-------- Data shown

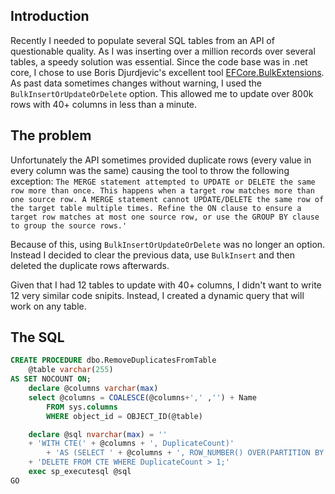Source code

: ## Introduction

Recently I needed to populate several SQL tables from an API of questionable quality. As I was inserting over a million records over several tables, a speedy solution was essential. Since the code base was in .net core, I chose to use Boris Djurdjevic's excellent tool [EFCore.BulkExtensions](https://github.com/borisdj/EFCore.BulkExtensions). As past data sometimes changes without warning, I used the `BulkInsertOrUpdateOrDelete` option. This allowed me to update over 800k rows with 40+ columns in less than a minute. 

## The problem

Unfortunately the API sometimes provided duplicate rows (every value in every column was the same) causing the tool to throw the following exception: `The MERGE statement attempted to UPDATE or DELETE the same row more than once. This happens when a target row matches more than one source row. A MERGE statement cannot UPDATE/DELETE the same row of the target table multiple times. Refine the ON clause to ensure a target row matches at most one source row, or use the GROUP BY clause to group the source rows.'`

Because of this, using `BulkInsertOrUpdateOrDelete` was no longer an option. Instead I decided to clear the previous data, use `BulkInsert` and then deleted the duplicate rows afterwards. 

Given that I had 12 tables to update with 40+ columns, I didn't want to write 12 very similar code snipits. Instead, I created a dynamic query that will work on any table.

## The SQL

```SQL
CREATE PROCEDURE dbo.RemoveDuplicatesFromTable
    @table varchar(255)
AS SET NOCOUNT ON;
	declare @columns varchar(max)
	select @columns = COALESCE(@columns+',' ,'') + Name
		FROM sys.columns 
		WHERE object_id = OBJECT_ID(@table)

	declare @sql nvarchar(max) = ''
	+ 'WITH CTE(' + @columns + ', DuplicateCount)'
		+ 'AS (SELECT ' + @columns + ', ROW_NUMBER() OVER(PARTITION BY ' + @columns + ' Order by (SELECT NULL)) AS DuplicateCount' + ' FROM ' + @table + ')'
	+ 'DELETE FROM CTE WHERE DuplicateCount > 1;'
	exec sp_executesql @sql
GO  
```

----------------

→ Instructions for the task
Copy nothing but the lines from the first one in the listing through the line with "## The problem", and omit the pictures.

→ Response below
Source code

: ## Introduction

Recently I needed to populate several SQL tables from an API of questionable quality. As I was inserting over a million records over several tables, a speedy solution was essential. Since the code base was in .net core, I chose to use Boris Djurdjevic's excellent tool [EFCore.BulkExtensions](https://github.com/borisdj/EFCore.BulkExtensions). As past data sometimes changes without warning, I used the `BulkInsertOrUpdateOrDelete` option. This allowed me to update over 800k rows with 40+ columns in less than a minute. 

## The problem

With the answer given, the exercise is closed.